A verbatim copy of the records is required, with all pictures left out.

-- PROVIDED ENTRIES follows --

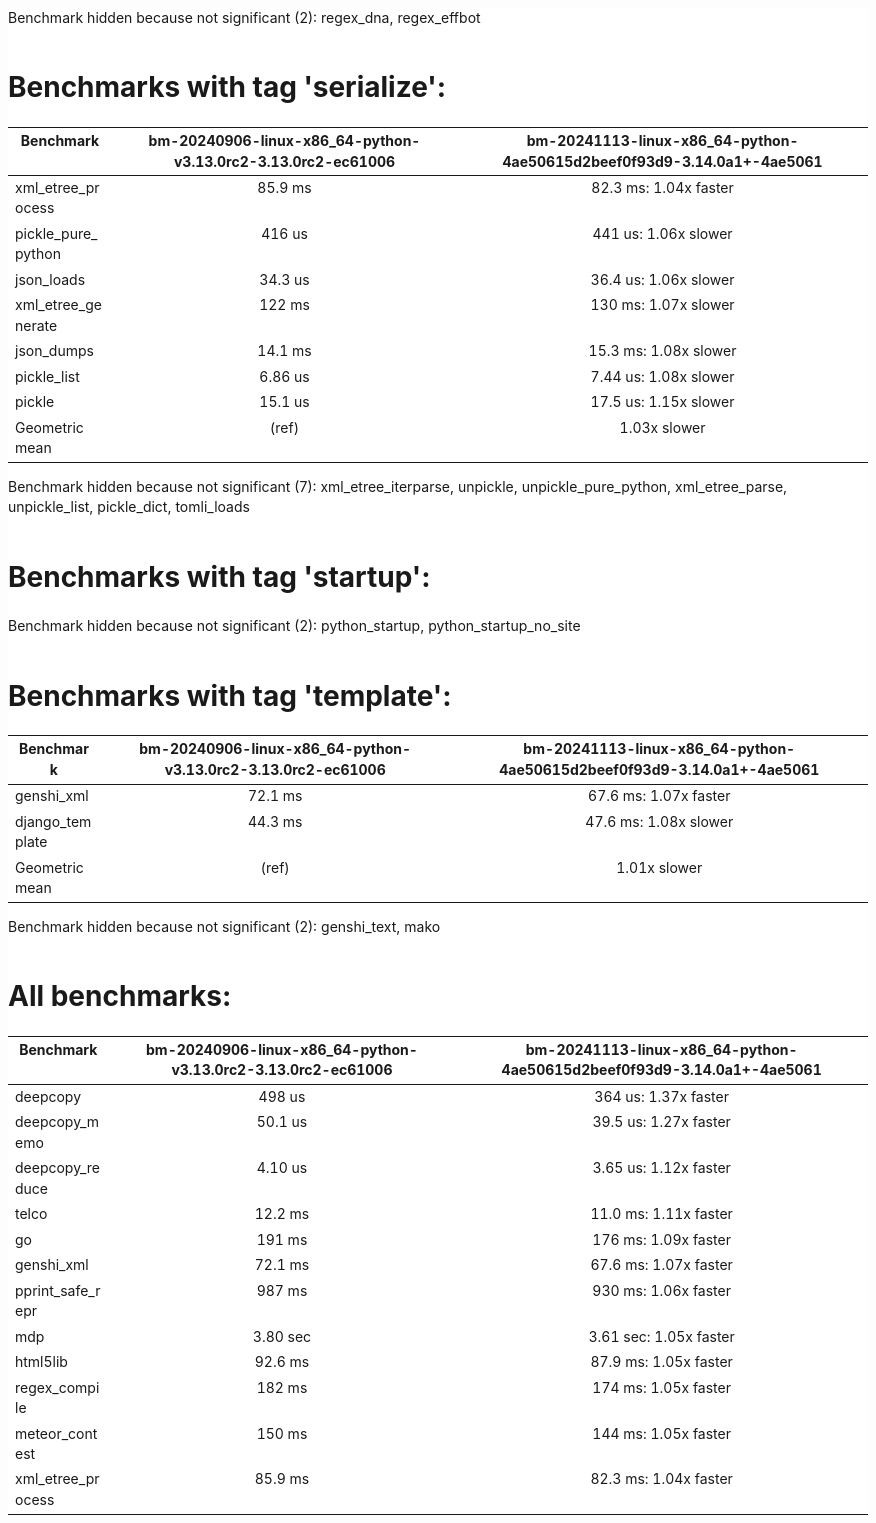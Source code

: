 Benchmark hidden because not significant (2): regex_dna, regex_effbot

Benchmarks with tag 'serialize':
================================

| Benchmark          | bm-20240906-linux-x86_64-python-v3.13.0rc2-3.13.0rc2-ec61006 | bm-20241113-linux-x86_64-python-4ae50615d2beef0f93d9-3.14.0a1+-4ae5061 |
|--------------------|:------------------------------------------------------------:|:----------------------------------------------------------------------:|
| xml_etree_process  | 85.9 ms                                                      | 82.3 ms: 1.04x faster                                                  |
| pickle_pure_python | 416 us                                                       | 441 us: 1.06x slower                                                   |
| json_loads         | 34.3 us                                                      | 36.4 us: 1.06x slower                                                  |
| xml_etree_generate | 122 ms                                                       | 130 ms: 1.07x slower                                                   |
| json_dumps         | 14.1 ms                                                      | 15.3 ms: 1.08x slower                                                  |
| pickle_list        | 6.86 us                                                      | 7.44 us: 1.08x slower                                                  |
| pickle             | 15.1 us                                                      | 17.5 us: 1.15x slower                                                  |
| Geometric mean     | (ref)                                                        | 1.03x slower                                                           |

Benchmark hidden because not significant (7): xml_etree_iterparse, unpickle, unpickle_pure_python, xml_etree_parse, unpickle_list, pickle_dict, tomli_loads

Benchmarks with tag 'startup':
==============================

Benchmark hidden because not significant (2): python_startup, python_startup_no_site

Benchmarks with tag 'template':
===============================

| Benchmark       | bm-20240906-linux-x86_64-python-v3.13.0rc2-3.13.0rc2-ec61006 | bm-20241113-linux-x86_64-python-4ae50615d2beef0f93d9-3.14.0a1+-4ae5061 |
|-----------------|:------------------------------------------------------------:|:----------------------------------------------------------------------:|
| genshi_xml      | 72.1 ms                                                      | 67.6 ms: 1.07x faster                                                  |
| django_template | 44.3 ms                                                      | 47.6 ms: 1.08x slower                                                  |
| Geometric mean  | (ref)                                                        | 1.01x slower                                                           |

Benchmark hidden because not significant (2): genshi_text, mako

All benchmarks:
===============

| Benchmark          | bm-20240906-linux-x86_64-python-v3.13.0rc2-3.13.0rc2-ec61006 | bm-20241113-linux-x86_64-python-4ae50615d2beef0f93d9-3.14.0a1+-4ae5061 |
|--------------------|:------------------------------------------------------------:|:----------------------------------------------------------------------:|
| deepcopy           | 498 us                                                       | 364 us: 1.37x faster                                                   |
| deepcopy_memo      | 50.1 us                                                      | 39.5 us: 1.27x faster                                                  |
| deepcopy_reduce    | 4.10 us                                                      | 3.65 us: 1.12x faster                                                  |
| telco              | 12.2 ms                                                      | 11.0 ms: 1.11x faster                                                  |
| go                 | 191 ms                                                       | 176 ms: 1.09x faster                                                   |
| genshi_xml         | 72.1 ms                                                      | 67.6 ms: 1.07x faster                                                  |
| pprint_safe_repr   | 987 ms                                                       | 930 ms: 1.06x faster                                                   |
| mdp                | 3.80 sec                                                     | 3.61 sec: 1.05x faster                                                 |
| html5lib           | 92.6 ms                                                      | 87.9 ms: 1.05x faster                                                  |
| regex_compile      | 182 ms                                                       | 174 ms: 1.05x faster                                                   |
| meteor_contest     | 150 ms                                                       | 144 ms: 1.05x faster                                                   |
| xml_etree_process  | 85.9 ms                                                      | 82.3 ms: 1.04x faster                                                  |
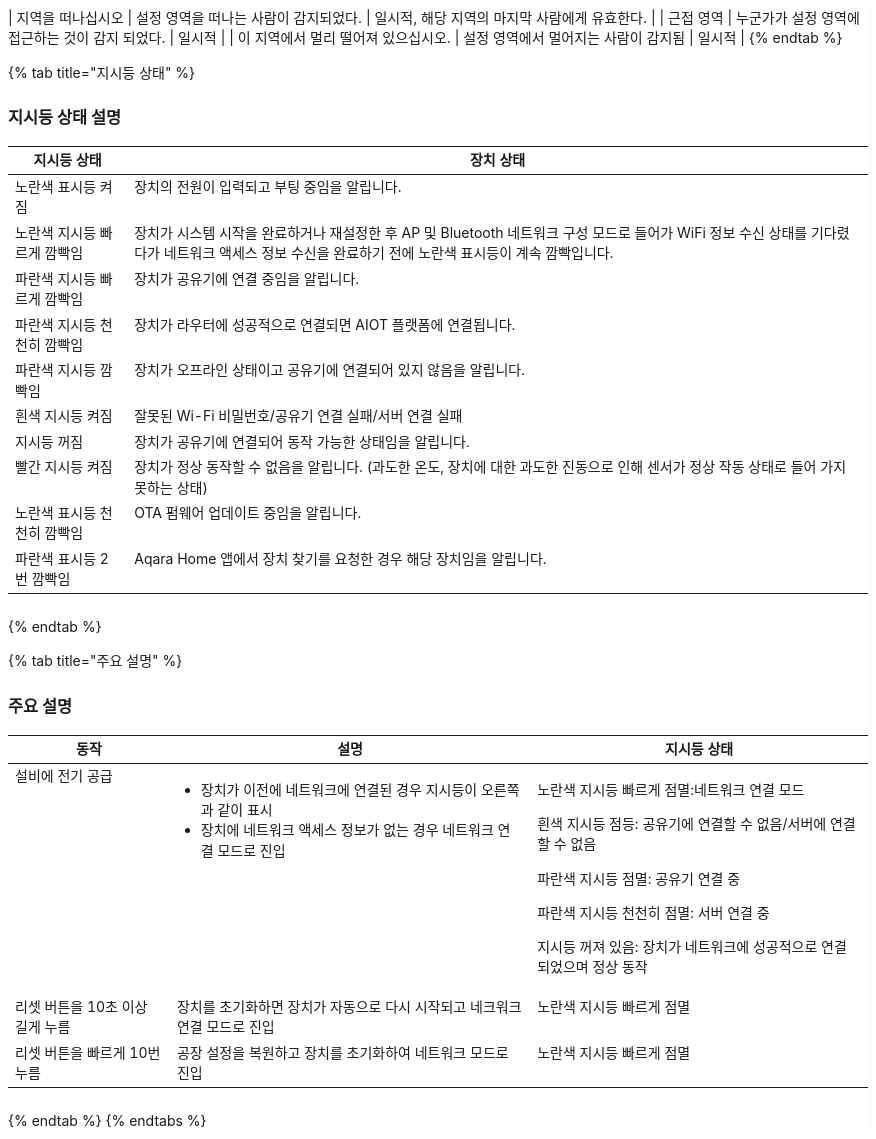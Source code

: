 | 지역을 떠나십시오                      | 설정 영역을 떠나는 사람이 감지되었다.                                      | 일시적, 해당 지역의 마지막 사람에게 유효한다.                                                                                           |
| 근접 영역                          | 누군가가 설정 영역에 접근하는 것이 감지 되었다.                                | 일시적                                                                                                                  |
| 이 지역에서 멀리 떨어져 있으십시오.           | 설정 영역에서 멀어지는 사람이 감지됨                                       | 일시적                                                                                                                  |
{% endtab %}

{% tab title="지시등 상태" %}
### 지시등 상태 설명

| **지시등 상태**      | **장치 상태**                                                                                                               |
| --------------- | ----------------------------------------------------------------------------------------------------------------------- |
| 노란색 표시등 켜짐      | 장치의 전원이 입력되고 부팅 중임을 알립니다.                                                                                               |
| 노란색 지시등 빠르게 깜빡임 | 장치가 시스템 시작을 완료하거나 재설정한 후 AP 및 Bluetooth 네트워크 구성 모드로 들어가 WiFi 정보 수신 상태를 기다렸다가 네트워크 액세스 정보 수신을 완료하기 전에 노란색 표시등이 계속 깜빡입니다. |
| 파란색 지시등 빠르게 깜빡임 | 장치가 공유기에 연결 중임을 알립니다.                                                                                                   |
| 파란색 지시등 천천히 깜빡임 | 장치가 라우터에 성공적으로 연결되면 AIOT 플랫폼에 연결됩니다.                                                                                    |
| 파란색 지시등 깜빡임     | 장치가 오프라인 상태이고 공유기에 연결되어 있지 않음을 알립니다.                                                                                    |
| 흰색 지시등 켜짐       | 잘못된 Wi-Fi 비밀번호/공유기 연결 실패/서버 연결 실패                                                                                       |
| 지시등 꺼짐          | 장치가 공유기에 연결되어 동작 가능한 상태임을 알립니다.                                                                                         |
| 빨간 지시등 켜짐       | 장치가 정상 동작할 수 없음을 알립니다. (과도한 온도, 장치에 대한 과도한 진동으로 인해 센서가 정상 작동 상태로 들어 가지 못하는 상태)                                          |
| 노란색 표시등 천천히 깜빡임 | OTA 펌웨어 업데이트 중임을 알립니다.                                                                                                  |
| 파란색 표시등 2번 깜빡임  | Aqara Home 앱에서 장치 찾기를 요청한 경우 해당 장치임을 알립니다.                                                                              |

###
{% endtab %}

{% tab title="주요 설명" %}
### 주요 설명

| **동작**              | **설명**                                                                                               | **지시등 상태**                                                                                                                                                                           |
| ------------------- | ---------------------------------------------------------------------------------------------------- | ------------------------------------------------------------------------------------------------------------------------------------------------------------------------------------ |
| 설비에 전기 공급           | <ul><li>장치가 이전에 네트워크에 연결된 경우 지시등이 오른쪽과 같이 표시</li><li>장치에 네트워크 액세스 정보가 없는 경우 네트워크 연결 모드로 진입</li></ul> | <p>노란색 지시등 빠르게 점멸:네트워크 연결 모드</p><p>흰색 지시등 점등: 공유기에 연결할 수 없음/서버에 연결할 수 없음</p><p>파란색 지시등 점멸: 공유기 연결 중</p><p>파란색 지시등 천천히 점멸: 서버 연결 중</p><p>지시등 꺼져 있음: 장치가 네트워크에 성공적으로 연결 되었으며 정상 동작</p> |
| 리셋 버튼을 10초 이상 길게 누름 | 장치를 초기화하면 장치가 자동으로 다시 시작되고 네크워크 연결 모드로 진입                                                            | 노란색 지시등 빠르게 점멸                                                                                                                                                                       |
| 리셋 버튼을 빠르게 10번 누름   | 공장 설정을 복원하고 장치를 초기화하여 네트워크 모드로 진입                                                                    | 노란색 지시등 빠르게 점멸                                                                                                                                                                       |

###
{% endtab %}
{% endtabs %}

-- PROVIDED ENTRIES concluded --

# RESULT BELOW
Source code

: Benchmark hidden because not significant (2): regex_dna, regex_effbot

Benchmarks with tag 'serialize':
================================

| Benchmark          | bm-20240906-linux-x86_64-python-v3.13.0rc2-3.13.0rc2-ec61006 | bm-20241113-linux-x86_64-python-4ae50615d2beef0f93d9-3.14.0a1+-4ae5061 |
|--------------------|:------------------------------------------------------------:|:----------------------------------------------------------------------:|
| xml_etree_process  | 85.9 ms                                                      | 82.3 ms: 1.04x faster                                                  |
| pickle_pure_python | 416 us                                                       | 441 us: 1.06x slower                                                   |
| json_loads         | 34.3 us                                                      | 36.4 us: 1.06x slower                                                  |
| xml_etree_generate | 122 ms                                                       | 130 ms: 1.07x slower                                                   |
| json_dumps         | 14.1 ms                                                      | 15.3 ms: 1.08x slower                                                  |
| pickle_list        | 6.86 us                                                      | 7.44 us: 1.08x slower                                                  |
| pickle             | 15.1 us                                                      | 17.5 us: 1.15x slower                                                  |
| Geometric mean     | (ref)                                                        | 1.03x slower                                                           |

Benchmark hidden because not significant (7): xml_etree_iterparse, unpickle, unpickle_pure_python, xml_etree_parse, unpickle_list, pickle_dict, tomli_loads

Benchmarks with tag 'startup':
==============================

Benchmark hidden because not significant (2): python_startup, python_startup_no_site

Benchmarks with tag 'template':
===============================

| Benchmark       | bm-20240906-linux-x86_64-python-v3.13.0rc2-3.13.0rc2-ec61006 | bm-20241113-linux-x86_64-python-4ae50615d2beef0f93d9-3.14.0a1+-4ae5061 |
|-----------------|:------------------------------------------------------------:|:----------------------------------------------------------------------:|
| genshi_xml      | 72.1 ms                                                      | 67.6 ms: 1.07x faster                                                  |
| django_template | 44.3 ms                                                      | 47.6 ms: 1.08x slower                                                  |
| Geometric mean  | (ref)                                                        | 1.01x slower                                                           |

Benchmark hidden because not significant (2): genshi_text, mako

All benchmarks:
===============

| Benchmark          | bm-20240906-linux-x86_64-python-v3.13.0rc2-3.13.0rc2-ec61006 | bm-20241113-linux-x86_64-python-4ae50615d2beef0f93d9-3.14.0a1+-4ae5061 |
|--------------------|:------------------------------------------------------------:|:----------------------------------------------------------------------:|
| deepcopy           | 498 us                                                       | 364 us: 1.37x faster                                                   |
| deepcopy_memo      | 50.1 us                                                      | 39.5 us: 1.27x faster                                                  |
| deepcopy_reduce    | 4.10 us                                                      | 3.65 us: 1.12x faster                                                  |
| telco              | 12.2 ms                                                      | 11.0 ms: 1.11x faster                                                  |
| go                 | 191 ms                                                       | 176 ms: 1.09x faster                                                   |
| genshi_xml         | 72.1 ms                                                      | 67.6 ms: 1.07x faster                                                  |
| pprint_safe_repr   | 987 ms                                                       | 930 ms: 1.06x faster                                                   |
| mdp                | 3.80 sec                                                     | 3.61 sec: 1.05x faster                                                 |
| html5lib           | 92.6 ms                                                      | 87.9 ms: 1.05x faster                                                  |
| regex_compile      | 182 ms                                                       | 174 ms: 1.05x faster                                                   |
| meteor_contest     | 150 ms                                                       | 144 ms: 1.05x faster                                                   |
| xml_etree_process  | 85.9 ms                                                      | 82.3 ms: 1.04x faster                                                  |
Source code

: | 지역을 떠나십시오                      | 설정 영역을 떠나는 사람이 감지되었다.                                      | 일시적, 해당 지역의 마지막 사람에게 유효한다.                                                                                           |
| 근접 영역                          | 누군가가 설정 영역에 접근하는 것이 감지 되었다.                                | 일시적                                                                                                                  |
| 이 지역에서 멀리 떨어져 있으십시오.           | 설정 영역에서 멀어지는 사람이 감지됨                                       | 일시적                                                                                                                  |
{% endtab %}

{% tab title="지시등 상태" %}
### 지시등 상태 설명

| **지시등 상태**      | **장치 상태**                                                                                                               |
| --------------- | ----------------------------------------------------------------------------------------------------------------------- |
| 노란색 표시등 켜짐      | 장치의 전원이 입력되고 부팅 중임을 알립니다.                                                                                               |
| 노란색 지시등 빠르게 깜빡임 | 장치가 시스템 시작을 완료하거나 재설정한 후 AP 및 Bluetooth 네트워크 구성 모드로 들어가 WiFi 정보 수신 상태를 기다렸다가 네트워크 액세스 정보 수신을 완료하기 전에 노란색 표시등이 계속 깜빡입니다. |
| 파란색 지시등 빠르게 깜빡임 | 장치가 공유기에 연결 중임을 알립니다.                                                                                                   |
| 파란색 지시등 천천히 깜빡임 | 장치가 라우터에 성공적으로 연결되면 AIOT 플랫폼에 연결됩니다.                                                                                    |
| 파란색 지시등 깜빡임     | 장치가 오프라인 상태이고 공유기에 연결되어 있지 않음을 알립니다.                                                                                    |
| 흰색 지시등 켜짐       | 잘못된 Wi-Fi 비밀번호/공유기 연결 실패/서버 연결 실패                                                                                       |
| 지시등 꺼짐          | 장치가 공유기에 연결되어 동작 가능한 상태임을 알립니다.                                                                                         |
| 빨간 지시등 켜짐       | 장치가 정상 동작할 수 없음을 알립니다. (과도한 온도, 장치에 대한 과도한 진동으로 인해 센서가 정상 작동 상태로 들어 가지 못하는 상태)                                          |
| 노란색 표시등 천천히 깜빡임 | OTA 펌웨어 업데이트 중임을 알립니다.                                                                                                  |
| 파란색 표시등 2번 깜빡임  | Aqara Home 앱에서 장치 찾기를 요청한 경우 해당 장치임을 알립니다.                                                                              |

###
{% endtab %}

{% tab title="주요 설명" %}
### 주요 설명

| **동작**              | **설명**                                                                                               | **지시등 상태**                                                                                                                                                                           |
| ------------------- | ---------------------------------------------------------------------------------------------------- | ------------------------------------------------------------------------------------------------------------------------------------------------------------------------------------ |
| 설비에 전기 공급           | <ul><li>장치가 이전에 네트워크에 연결된 경우 지시등이 오른쪽과 같이 표시</li><li>장치에 네트워크 액세스 정보가 없는 경우 네트워크 연결 모드로 진입</li></ul> | <p>노란색 지시등 빠르게 점멸:네트워크 연결 모드</p><p>흰색 지시등 점등: 공유기에 연결할 수 없음/서버에 연결할 수 없음</p><p>파란색 지시등 점멸: 공유기 연결 중</p><p>파란색 지시등 천천히 점멸: 서버 연결 중</p><p>지시등 꺼져 있음: 장치가 네트워크에 성공적으로 연결 되었으며 정상 동작</p> |
| 리셋 버튼을 10초 이상 길게 누름 | 장치를 초기화하면 장치가 자동으로 다시 시작되고 네크워크 연결 모드로 진입                                                            | 노란색 지시등 빠르게 점멸                                                                                                                                                                       |
| 리셋 버튼을 빠르게 10번 누름   | 공장 설정을 복원하고 장치를 초기화하여 네트워크 모드로 진입                                                                    | 노란색 지시등 빠르게 점멸                                                                                                                                                                       |

###
{% endtab %}
{% endtabs %}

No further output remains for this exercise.